:: Exercise input ::

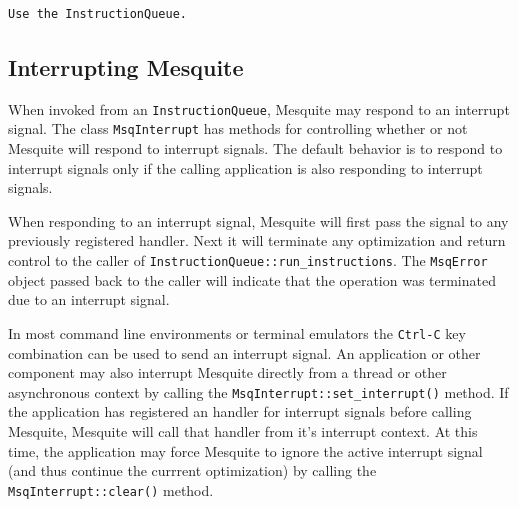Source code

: \begin{verbatim}
Use the InstructionQueue. 
\end{verbatim}

\subsection{Interrupting Mesquite} \label{sec:Ctrl-C}

When invoked from an {\tt InstructionQueue}, Mesquite may respond to 
an interrupt signal.  
The class {\tt MsqInterrupt} has methods for controlling whether or not
Mesquite will respond to interrupt signals.  The default behavior is
to respond to interrupt signals only if the calling application is also
responding to interrupt signals.  

When responding to an interrupt signal,
Mesquite will first pass the signal to any previously
registered handler.  Next it will terminate any optimization and
return control to the caller of {\tt InstructionQueue::run\_instructions}.  
The {\tt MsqError} object 
passed back to the caller will indicate that the operation was terminated
due to an interrupt signal.

In most command line 
environments or terminal emulators the {\tt Ctrl-C} key combination can
be used to send an interrupt signal.  An application or other 
component may also interrupt Mesquite directly from a thread or other
asynchronous context by calling the {\tt MsqInterrupt::set\_interrupt()}
method.  If the application has registered an handler for interrupt 
signals before calling Mesquite, Mesquite will call that handler from
it's interrupt context.  At this time, the application may force Mesquite
to ignore the active interrupt signal (and thus continue the currrent
optimization) by calling the {\tt MsqInterrupt::clear()}
method.





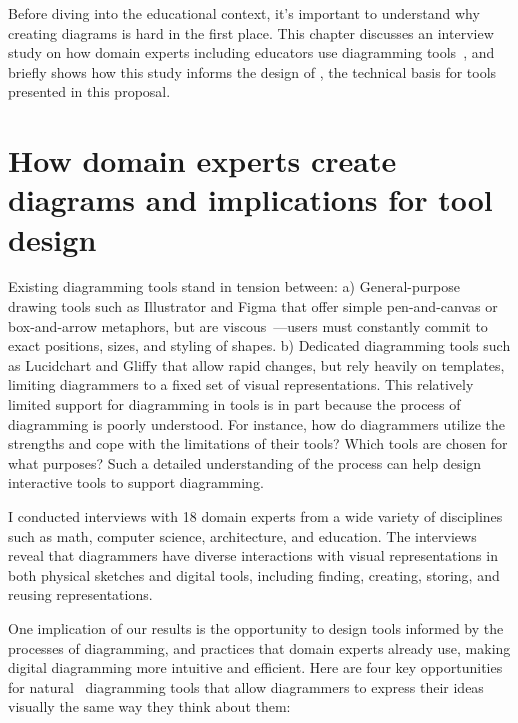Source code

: 

Before diving into the educational context, it's important to understand why creating diagrams is hard in the first place. This chapter discusses an interview study on how domain experts including educators use diagramming tools~\cite{naturalDiagramming}, and briefly shows how this study informs the design of \Penrose, the technical basis for tools presented in this proposal. 

\section{How domain experts create diagrams and implications for tool design}
\label{sec:naturalDiagramming}

Existing diagramming tools stand in tension between: a) General-purpose drawing tools such as Illustrator and Figma that offer simple pen-and-canvas or box-and-arrow metaphors, but are viscous~\cite{cognitiveDimensions}---users must constantly commit to exact positions, sizes, and styling of shapes. b) Dedicated diagramming tools such as Lucidchart and Gliffy that allow rapid changes, but rely heavily on templates, limiting diagrammers to a fixed set of visual representations. This relatively limited support for diagramming in tools is in part because the process of diagramming is poorly understood. For instance, how do diagrammers utilize the strengths and cope with the limitations of their tools? Which tools are chosen for what purposes?  Such a detailed understanding of the process can help design interactive tools to support diagramming.

I conducted interviews with 18 domain experts from a wide variety of disciplines such as math, computer science, architecture, and education. The interviews reveal that diagrammers have diverse interactions with visual representations in both physical sketches and digital tools, including finding, creating, storing, and reusing representations. 

One implication of our results is the opportunity to design tools informed by the processes of diagramming, and practices that domain experts already use, making digital diagramming more intuitive and efficient. Here are four key opportunities for natural~\cite{naturalProgramming} diagramming tools that allow diagrammers to express their ideas visually the same way they think about them:

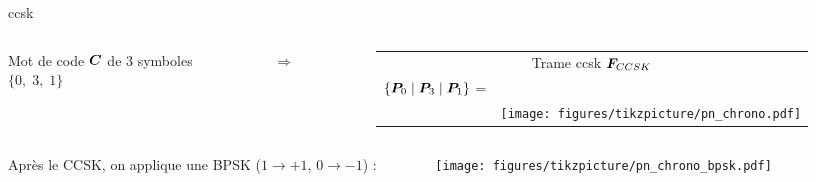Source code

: \documentclass[../main.tex]{subfiles}
\begin{document}
\begin{frame}{\acrfull{ccsk}}
  \vspace{1 em}

  \begin{columns}
    \begin{column}{.35\linewidth}
      \begin{overlayarea}{\linewidth}{.19 \textheight}
        \centering
        Mot de code $\bm{C}$ de $3$ symboles\\
        $\{ 0, \; 3, \; 1\}$
      \end{overlayarea}
    \end{column}
    \begin{column}{.05\linewidth}
      \centering
      $\Rightarrow$
    \end{column}
    \begin{column}{.6\linewidth}
      \begin{overlayarea}{\linewidth}{.19 \textheight}
        \centering
        \begin{tabular}{@{}r c@{}}
          \multicolumn{2}{c}{Trame \acrshort{ccsk} $\bm{F}_{CCSK}$}          \\
          $\{ \bm{P}_{0} \;|\; \bm{P}_{3} \;|\; \bm{P}_{1} \}$ = 
            & {\large \Ob{}\Xb{}\Xb{}\Xb{}~~\Xb{}\Xb{}\Xb{}\Ob{}~~\Xb{}\Ob{}\Xb{}\Xb{}} \\
            & \texttt{[image: figures/tikzpicture/pn\_chrono.pdf]}
        \end{tabular}
      \end{overlayarea}
    \end{column}
  \end{columns}
  \begin{columns}
    \begin{column}{.6678\linewidth}
      Après le CCSK, on applique une BPSK ($1 \rightarrow +1$, $0 \rightarrow -1$) :
    \end{column}
    \begin{column}{.2322\linewidth} \centering
      \texttt{[image: figures/tikzpicture/pn\_chrono\_bpsk.pdf]}
    \end{column}
    \begin{column}{.055\linewidth}
    \end{column}
  \end{columns}
\end{frame}
\end{document}
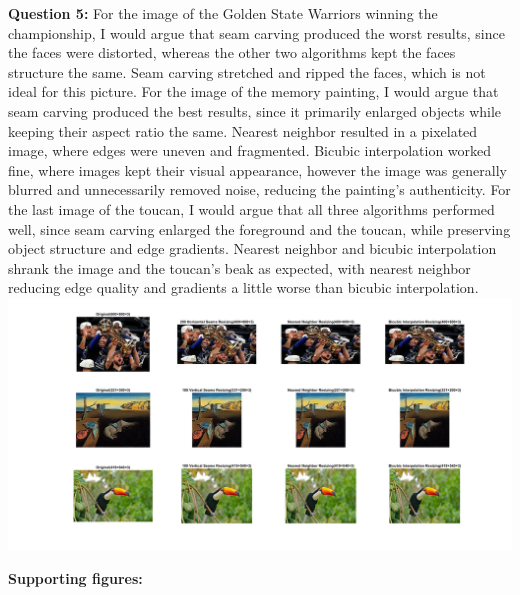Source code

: \documentclass[11pt]{article}
\begin{document}
    \textbf{Question 5:}\newline
    For the image of the Golden State Warriors winning the championship, I would argue that seam carving produced the worst results, since the
    faces were distorted, whereas the other two algorithms kept the faces structure the same. Seam carving stretched and ripped the faces, which is
    not ideal for this picture. For the image of the memory painting, I would argue that seam carving produced the best results, since it primarily
    enlarged objects while keeping their aspect ratio the same. Nearest neighbor resulted in a pixelated image, where edges were uneven and
    fragmented. Bicubic interpolation worked fine, where images kept their visual appearance, however the image was generally blurred and
    unnecessarily removed noise, reducing the painting's authenticity. For the last image of the toucan, I would argue that all three algorithms
    performed well, since seam carving enlarged the foreground and the toucan, while preserving object structure and edge gradients. Nearest neighbor and bicubic
    interpolation shrank the image and the toucan's beak as expected, with nearest neighbor reducing edge quality and gradients a little worse than
    bicubic interpolation.\newline
    \includegraphics[width=\linewidth]{Part 2 Pictures/question5}\newline

    \textbf{Supporting figures:}\newline
\end{document}
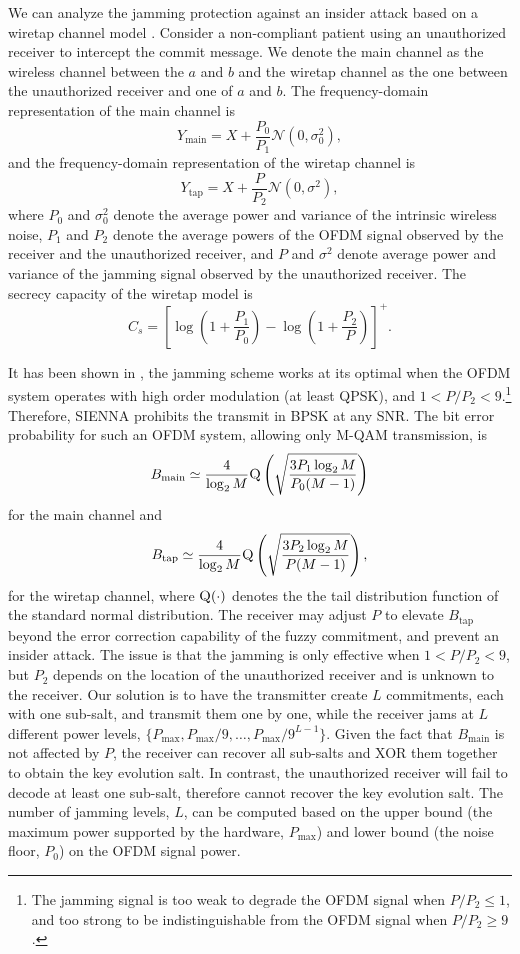 We can analyze the jamming protection against an insider attack based on a wiretap channel model \cite{LiangCompoundWiretapChannels2009}. Consider a non-compliant patient using an unauthorized receiver to intercept the commit message. We denote the main channel as the wireless channel between the $a$ and $b$ and the wiretap channel as the one between the unauthorized receiver and one of $a$ and $b$. The frequency-domain representation of the main channel is
\[
Y_{\text{main}} = X + \frac{P_0}{P_1}\mathcal{N}(0, \sigma^2_0),
\]
and the frequency-domain representation of the wiretap channel is
\[
Y_{\text{tap}} = X + \frac{P}{P_2}\mathcal{N}(0, \sigma^2),
\]
where $P_0$ and $\sigma^2_0$ denote the average power and variance of the intrinsic wireless noise, $P_1$ and $P_2$ denote the average powers of the OFDM signal observed by the receiver and the unauthorized receiver, and $P$ and $\sigma^2$ denote average power and variance of the jamming signal observed by the unauthorized receiver. The secrecy capacity \cite{WynerWiretapChannel1975} of the wiretap model is
\[
C_s = \left[\log\left(1 + \frac{P_1}{P_0}\right) - \log\left(1 + \frac{P_2}{P}\right)\right]^{+}.
\]

It has been shown in \cite{GollakotaPhysicalLayerWireless2011}, the jamming scheme works at its optimal when the OFDM system operates with high order modulation (at least QPSK), and $1 < P/P_2 < 9$.\footnote{The jamming signal is too weak to degrade the OFDM signal when $P/P_2 \leq 1$, and too strong to be indistinguishable from the OFDM signal when  $P/P_2 \ge 9$.} Therefore, SIENNA prohibits the transmit in BPSK at any SNR. The bit error probability for such an OFDM system, allowing only M-QAM transmission, is 
\[
B_{\text{main}} \simeq \frac{4}{\log_2{M}}\textsc{Q}\left( \sqrt{\frac{3 P_1 \log_2{M}}{P_0(M-1)}} \right)
\]
for the main channel and 
\[
B_{\text{tap}} \simeq \frac{4}{\log_2{M}}\textsc{Q}\left( \sqrt{\frac{3 P_2 \log_2{M}}{P(M-1)}} \right),
\]
for the wiretap channel, where $\textsc{Q}(\cdot)$ denotes the the tail distribution function of the standard normal distribution. The receiver may adjust $P$ to elevate $B_{\text{tap}}$ beyond the error correction capability of the fuzzy commitment, and prevent an insider attack. The issue is that the jamming is only effective when $1 < P/P_2 < 9$, but $P_2$ depends on the location of the unauthorized receiver and is unknown to the receiver. Our solution is to have the transmitter create $L$ commitments, each with one sub-salt, and transmit them one by one, while the receiver jams at $L$ different power levels, $\{P_{\text{max}}, P_{\text{max}}/9, \ldots, P_{\text{max}}/9^{L-1}\}$. Given the fact that $B_{\text{main}}$ is not affected by $P$, the receiver can recover all sub-salts and XOR them together to obtain the key evolution salt. In contrast, the unauthorized receiver will fail to decode at least one sub-salt, therefore cannot recover the key evolution salt. The number of jamming levels, $L$, can be computed based on the upper bound (the maximum power supported by the hardware, $P_{\text{max}}$) and lower bound (the noise floor, $P_0$) on the OFDM signal power. 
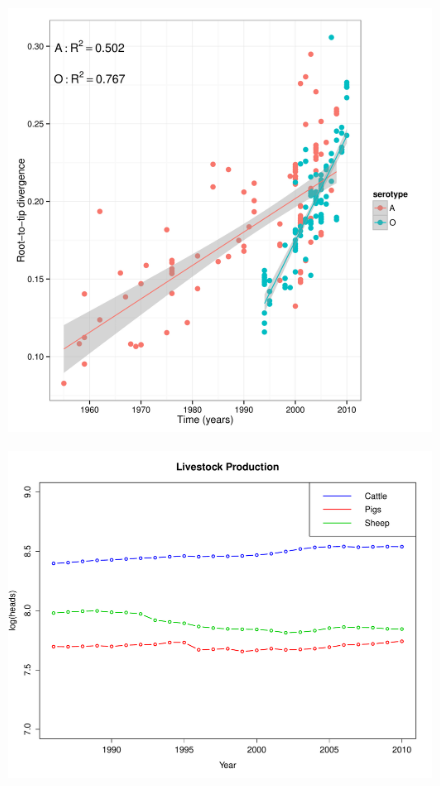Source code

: \documentclass[a4paper,10pt]{article}
\begin{document}
\newpage
\begin{center}
\begin{figure}[H]
\begin{center}
\includegraphics[scale=.35]{FIGURES/rdvs.png}
\end{center}
\caption{}
\label{sfig:root-to-tip}
\end{figure}
\end{center}
\newpage
\begin{center}
\begin{figure}[H]
\begin{center}
\includegraphics[scale=.80]{FIGURES/production.pdf}
\end{center}
\caption{}
\label{sfig:prod}
\end{figure}
\end{center}
\end{document}
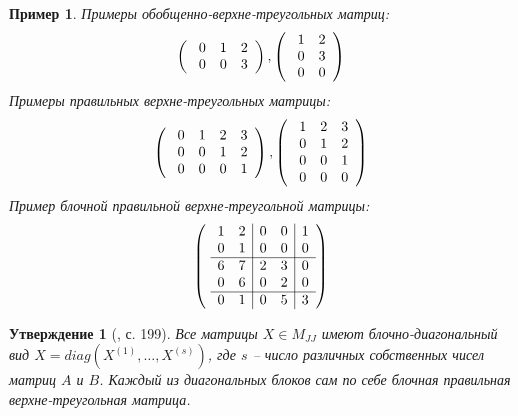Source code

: \documentclass[11pt, a4paper]{article}
\newtheorem{example}{Пример}
\newtheorem{statement}{Утверждение}
\begin{document}
\begin{example}
    Примеры обобщенно-верхне-треугольных матриц:
    $$
    \left(\
        \begin{array}{c c c}
            0 & 1 & 2 \\
            0 & 0 & 3 \\
        \end{array}
    \right), 
    \left(\
        \begin{array}{c c }
            1 & 2 \\
            0 & 3 \\
            0 & 0 \\
        \end{array}
    \right)
    $$
    Примеры правильных верхне-треугольных матрицы:
    $$
    \left(\
        \begin{array}{c c c c}
            0 & 1 & 2 & 3 \\
            0 & 0 & 1 & 2 \\
            0 & 0 & 0 & 1 \\
        \end{array}
    \right), 
    \left(\
        \begin{array}{c c c}
            1 & 2 & 3 \\
            0 & 1 & 2 \\
            0 & 0 & 1 \\
            0 & 0 & 0 \\
        \end{array}
    \right)
    $$
    Пример блочной правильной верхне-треугольной матрицы:
    $$
    \left(\
        \begin{array}{c c | c c | c}
            1 & 2 & 0 & 0 & 1 \\
            0 & 1 & 0 & 0 & 0 \\
            \hline
            6 & 7 & 2 & 3 & 0 \\
            0 & 6 & 0 & 2 & 0 \\
            \hline
            0 & 1 & 0 & 5 & 3 \\
        \end{array}
    \right)
    $$
\end{example}

\begin{statement}[\cite{Gantmacher}, с. 199]
    Все матрицы $X \in M_{JJ}$ имеют блочно-диагональный вид $X = diag(X^{(1)}, \dots, X^{(s)})$, где $s$ -- 
    число различных собственных чисел матриц $A$ и $B$. Каждый из диагональных блоков 
    сам по себе блочная правильная верхне-треугольная матрица.
\end{statement}
\end{document}
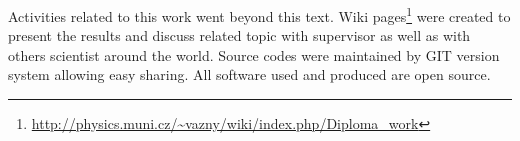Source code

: Activities related to this work went beyond this text. Wiki
pages\footnote{\url{http://physics.muni.cz/~vazny/wiki/index.php/Diploma_work}}
were created to present the results and discuss related topic with
supervisor as well as with others scientist around the world. Source
codes were maintained by GIT version system allowing easy sharing. All
software used and produced are open source.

:::

From the entries, copy out each line containing the word "sfig".

▶ _Your response_
\label{sfig:root-to-tip}
\label{sfig:prod}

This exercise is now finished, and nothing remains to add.